Stored data entries

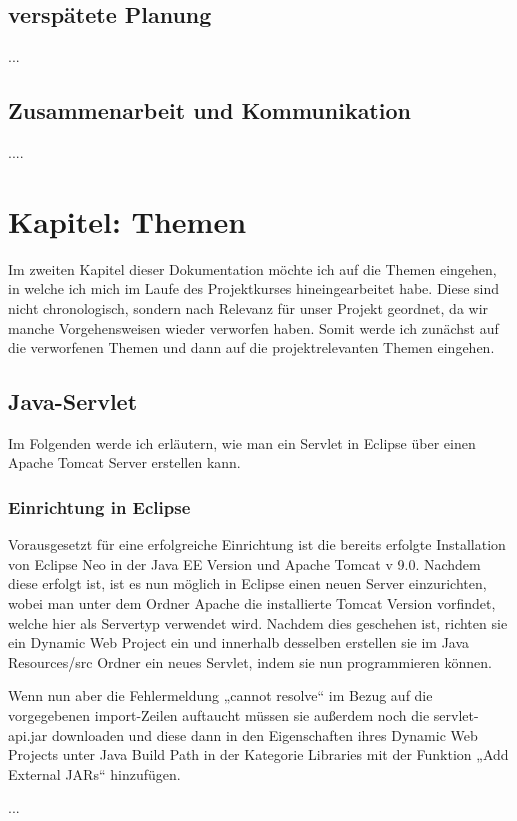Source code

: \documentclass[12pt,a4paper,bibliography=totocnumbered,listof=totocnumbered]{scrartcl}
\begin{document}
\subsection{verspätete Planung}
...
\subsection{Zusammenarbeit und Kommunikation}
....

\section{Kapitel: Themen}
Im zweiten Kapitel dieser Dokumentation möchte ich auf die Themen eingehen, in welche ich mich im Laufe des Projektkurses hineingearbeitet habe.
Diese sind nicht chronologisch, sondern nach Relevanz für unser Projekt geordnet, da wir manche Vorgehensweisen wieder verworfen haben.
Somit werde ich zunächst auf die verworfenen Themen und dann auf die projektrelevanten Themen eingehen.

\subsection{Java-Servlet}
Im Folgenden werde ich erläutern, wie man ein Servlet in Eclipse über einen Apache Tomcat Server erstellen kann.

\subsubsection{Einrichtung in Eclipse}
Vorausgesetzt für eine erfolgreiche Einrichtung ist die bereits erfolgte Installation von Eclipse Neo in der Java EE Version und Apache Tomcat v 9.0. 
Nachdem  diese erfolgt ist, ist es nun möglich in Eclipse einen neuen Server einzurichten, wobei man unter dem Ordner Apache die installierte Tomcat Version vorfindet, welche hier  als Servertyp verwendet wird.
Nachdem dies geschehen ist, richten sie ein Dynamic Web Project ein und innerhalb desselben erstellen sie im Java Resources/src  Ordner ein neues Servlet, indem sie nun programmieren können.

Wenn nun aber die Fehlermeldung  „cannot resolve“ im Bezug auf die vorgegebenen import-Zeilen auftaucht müssen sie außerdem noch die servlet-api.jar downloaden und diese dann in den Eigenschaften ihres Dynamic Web Projects unter Java Build Path in der Kategorie Libraries mit der Funktion „Add External JARs“ hinzufügen. 

...
\end{document}
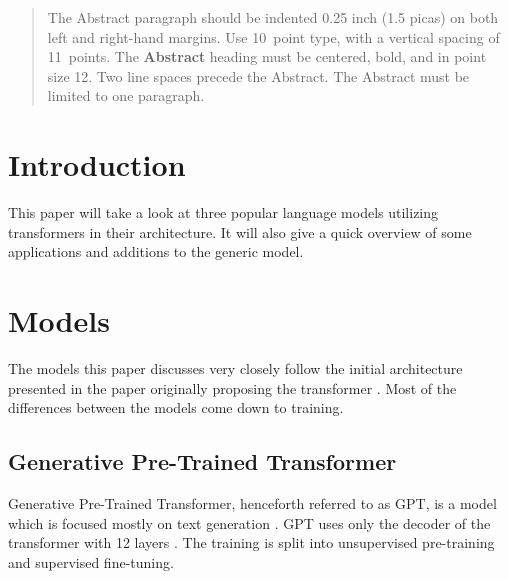\documentclass[twoside]{article}
\begin{document}
%

%


\begin{abstract}
  The Abstract paragraph should be indented 0.25 inch (1.5 picas) on
  both left and right-hand margins. Use 10~point type, with a vertical
  spacing of 11~points.  The {\bf Abstract} heading must be centered,
  bold, and in point size 12. Two line spaces precede the
  Abstract. The Abstract must be limited to one paragraph.
\end{abstract}

\section{Introduction}
This paper will take a look at three popular language models utilizing
transformers in their architecture. It will also give a quick overview
of some applications and additions to the generic model.

\section{Models}

The models this paper discusses very closely follow the initial architecture
presented in the paper originally proposing the transformer 
\cite{vaswani_attention_2017}. Most of the differences between 
the models come down to training.

\subsection{Generative Pre-Trained Transformer}
Generative Pre-Trained Transformer, henceforth referred to as GPT, is a model
which is focused mostly on text generation \cite{brown_language_2020}. 
GPT uses only the decoder of the transformer with 12 layers 
\cite{radford_improving_nodate}. The training is split into unsupervised
pre-training and supervised fine-tuning. 
\end{document}
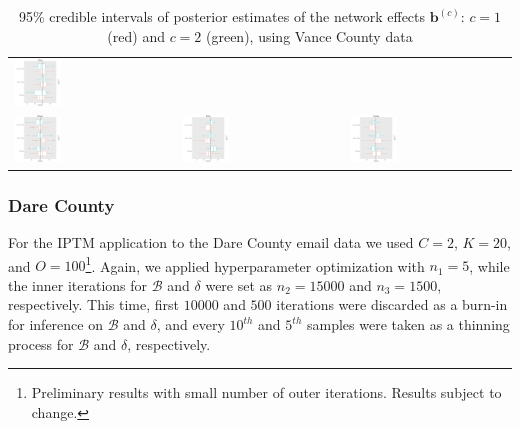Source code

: \documentclass[a4paper]{article}
\begin{document}
\begin{table}[ht]
\begin{tabular}{lll}
          		\includegraphics[width = 0.3\textwidth]{plots/Vance2Send-1.png}   \\ 
          		\includegraphics[width = 0.3\textwidth]{plots/Vance2Receive-1.png} &
          		\includegraphics[width = 0.3\textwidth]{plots/VanceSibling-1.png} &
          		\includegraphics[width = 0.3\textwidth]{plots/VanceCosibling-1.png}   \\         	
          	\end{tabular}
          	\label{fig:VanceB}
          	\caption{95\% credible intervals of posterior estimates of the network effects $\boldsymbol{b}^{(c)}$: $c=1$ (red) and $c=2$ (green), using Vance County data}
          \end{table}
                        	\newpage
          	\subsubsection{Dare County}\label{subsubsec:DareIPTM}
          	For the IPTM application to the Dare County email data we used $C=2$, $K=20$, and $O= 100$\footnote{Preliminary results with small number of outer iterations. Results subject to change.}. Again, we applied hyperparameter optimization with $n_1=5$, while the inner iterations for $\mathcal{B}$ and $\delta$ were set as $n_2=15000$ and $n_3 = 1500$, respectively. This time, first $10000$ and $500$ iterations were discarded as a burn-in for inference on  $\mathcal{B}$ and $\delta$, and every $10^{th}$ and $5^{th}$ samples were taken as a thinning process for $\mathcal{B}$ and $\delta$, respectively. 
          	
\end{document}
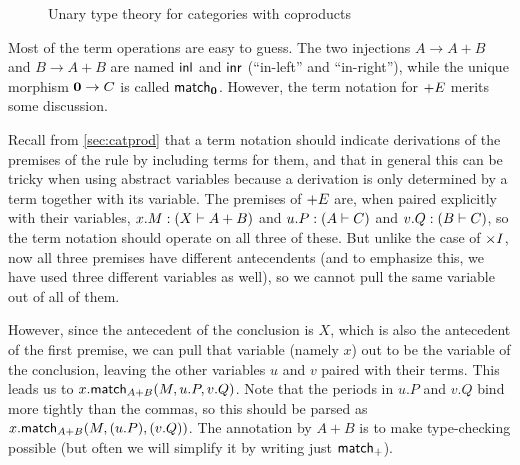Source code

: \begin{figure}
  \centering
  \caption{Unary type theory for categories with coproducts}
  \label{fig:catcoprod}
\end{figure}

Most of the term operations are easy to guess.
The two injections $A\to A+B$ and $B\to A+B$ are named $\mathsf{inl}$ and $\mathsf{inr}$ (``in-left'' and ``in-right''), while the unique morphism $\mathbf{0} \to C$ is called $\mathsf{match}_{\mathbf{0}}$.
However, the term notation for $\mathord{+}E$ merits some discussion.

Recall from \cref{sec:catprod} that a term notation should indicate derivations of the premises of the rule by including terms for them, and that in general this can be tricky when using abstract variables because a derivation is only determined by a term together with its variable.
The premises of $\mathord{+}E$ are, when paired explicitly with their variables, $x.M:(X\vdash A+B)$ and $u.P:(A\vdash C)$ and $v.Q:(B\vdash C)$, so the term notation should operate on all three of these.
But unlike the case of $\timesI$, now all three premises have different antecendents (and to emphasize this, we have used three different variables as well), so we cannot pull the same variable out of all of them.

However, since the antecedent of the conclusion is $X$, which is also the antecedent of the first premise, we can pull that variable (namely $x$) out to be the variable of the conclusion, leaving the other variables $u$ and $v$ paired with their terms.
This leads us to $x.\mathsf{match}_{A+B}(M,u.P,v.Q)$.
Note that the periods in $u.P$ and $v.Q$ bind more tightly than the commas, so this should be parsed as $x.\mathsf{match}_{A+B}(M,(u.P),(v.Q))$.
The annotation by $A+B$ is to make type-checking possible (but often we will simplify it by writing just $\mathsf{match}_+$).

* What is expected
Leave out the pictures and return the rest of the records exactly.

* Reply to the task
Source code

: \documentclass[12pt,a4paper,bibliography=totocnumbered,listof=totocnumbered]{scrartcl}
\begin{document}
\subsection{verspätete Planung}
...
\subsection{Zusammenarbeit und Kommunikation}
....

\section{Kapitel: Themen}
Im zweiten Kapitel dieser Dokumentation möchte ich auf die Themen eingehen, in welche ich mich im Laufe des Projektkurses hineingearbeitet habe.
Diese sind nicht chronologisch, sondern nach Relevanz für unser Projekt geordnet, da wir manche Vorgehensweisen wieder verworfen haben.
Somit werde ich zunächst auf die verworfenen Themen und dann auf die projektrelevanten Themen eingehen.

\subsection{Java-Servlet}
Im Folgenden werde ich erläutern, wie man ein Servlet in Eclipse über einen Apache Tomcat Server erstellen kann.

\subsubsection{Einrichtung in Eclipse}
Vorausgesetzt für eine erfolgreiche Einrichtung ist die bereits erfolgte Installation von Eclipse Neo in der Java EE Version und Apache Tomcat v 9.0. 
Nachdem  diese erfolgt ist, ist es nun möglich in Eclipse einen neuen Server einzurichten, wobei man unter dem Ordner Apache die installierte Tomcat Version vorfindet, welche hier  als Servertyp verwendet wird.
Nachdem dies geschehen ist, richten sie ein Dynamic Web Project ein und innerhalb desselben erstellen sie im Java Resources/src  Ordner ein neues Servlet, indem sie nun programmieren können.

Wenn nun aber die Fehlermeldung  „cannot resolve“ im Bezug auf die vorgegebenen import-Zeilen auftaucht müssen sie außerdem noch die servlet-api.jar downloaden und diese dann in den Eigenschaften ihres Dynamic Web Projects unter Java Build Path in der Kategorie Libraries mit der Funktion „Add External JARs“ hinzufügen. 

...
\end{document}
\documentclass[twoside]{article}
\begin{document}
%

%


\begin{abstract}
  The Abstract paragraph should be indented 0.25 inch (1.5 picas) on
  both left and right-hand margins. Use 10~point type, with a vertical
  spacing of 11~points.  The {\bf Abstract} heading must be centered,
  bold, and in point size 12. Two line spaces precede the
  Abstract. The Abstract must be limited to one paragraph.
\end{abstract}

\section{Introduction}
This paper will take a look at three popular language models utilizing
transformers in their architecture. It will also give a quick overview
of some applications and additions to the generic model.

\section{Models}

The models this paper discusses very closely follow the initial architecture
presented in the paper originally proposing the transformer 
\cite{vaswani_attention_2017}. Most of the differences between 
the models come down to training.

\subsection{Generative Pre-Trained Transformer}
Generative Pre-Trained Transformer, henceforth referred to as GPT, is a model
which is focused mostly on text generation \cite{brown_language_2020}. 
GPT uses only the decoder of the transformer with 12 layers 
\cite{radford_improving_nodate}. The training is split into unsupervised
pre-training and supervised fine-tuning. 
\end{document}
Source code

: \documentclass[a4paper]{article}
\begin{document}
\begin{table}[ht]
\begin{tabular}{lll}
          		\includegraphics[width = 0.3\textwidth]{plots/Vance2Send-1.png}   \\ 
          		\includegraphics[width = 0.3\textwidth]{plots/Vance2Receive-1.png} &
          		\includegraphics[width = 0.3\textwidth]{plots/VanceSibling-1.png} &
          		\includegraphics[width = 0.3\textwidth]{plots/VanceCosibling-1.png}   \\         	
          	\end{tabular}
          	\label{fig:VanceB}
          	\caption{95\% credible intervals of posterior estimates of the network effects $\boldsymbol{b}^{(c)}$: $c=1$ (red) and $c=2$ (green), using Vance County data}
          \end{table}
                        	\newpage
          	\subsubsection{Dare County}\label{subsubsec:DareIPTM}
          	For the IPTM application to the Dare County email data we used $C=2$, $K=20$, and $O= 100$\footnote{Preliminary results with small number of outer iterations. Results subject to change.}. Again, we applied hyperparameter optimization with $n_1=5$, while the inner iterations for $\mathcal{B}$ and $\delta$ were set as $n_2=15000$ and $n_3 = 1500$, respectively. This time, first $10000$ and $500$ iterations were discarded as a burn-in for inference on  $\mathcal{B}$ and $\delta$, and every $10^{th}$ and $5^{th}$ samples were taken as a thinning process for $\mathcal{B}$ and $\delta$, respectively. 
          	
\end{document}
Source code

: \begin{figure}
  \centering
  \caption{Unary type theory for categories with coproducts}
  \label{fig:catcoprod}
\end{figure}

Most of the term operations are easy to guess.
The two injections $A\to A+B$ and $B\to A+B$ are named $\mathsf{inl}$ and $\mathsf{inr}$ (``in-left'' and ``in-right''), while the unique morphism $\mathbf{0} \to C$ is called $\mathsf{match}_{\mathbf{0}}$.
However, the term notation for $\mathord{+}E$ merits some discussion.

Recall from \cref{sec:catprod} that a term notation should indicate derivations of the premises of the rule by including terms for them, and that in general this can be tricky when using abstract variables because a derivation is only determined by a term together with its variable.
The premises of $\mathord{+}E$ are, when paired explicitly with their variables, $x.M:(X\vdash A+B)$ and $u.P:(A\vdash C)$ and $v.Q:(B\vdash C)$, so the term notation should operate on all three of these.
But unlike the case of $\timesI$, now all three premises have different antecendents (and to emphasize this, we have used three different variables as well), so we cannot pull the same variable out of all of them.

However, since the antecedent of the conclusion is $X$, which is also the antecedent of the first premise, we can pull that variable (namely $x$) out to be the variable of the conclusion, leaving the other variables $u$ and $v$ paired with their terms.
This leads us to $x.\mathsf{match}_{A+B}(M,u.P,v.Q)$.
Note that the periods in $u.P$ and $v.Q$ bind more tightly than the commas, so this should be parsed as $x.\mathsf{match}_{A+B}(M,(u.P),(v.Q))$.
The annotation by $A+B$ is to make type-checking possible (but often we will simplify it by writing just $\mathsf{match}_+$).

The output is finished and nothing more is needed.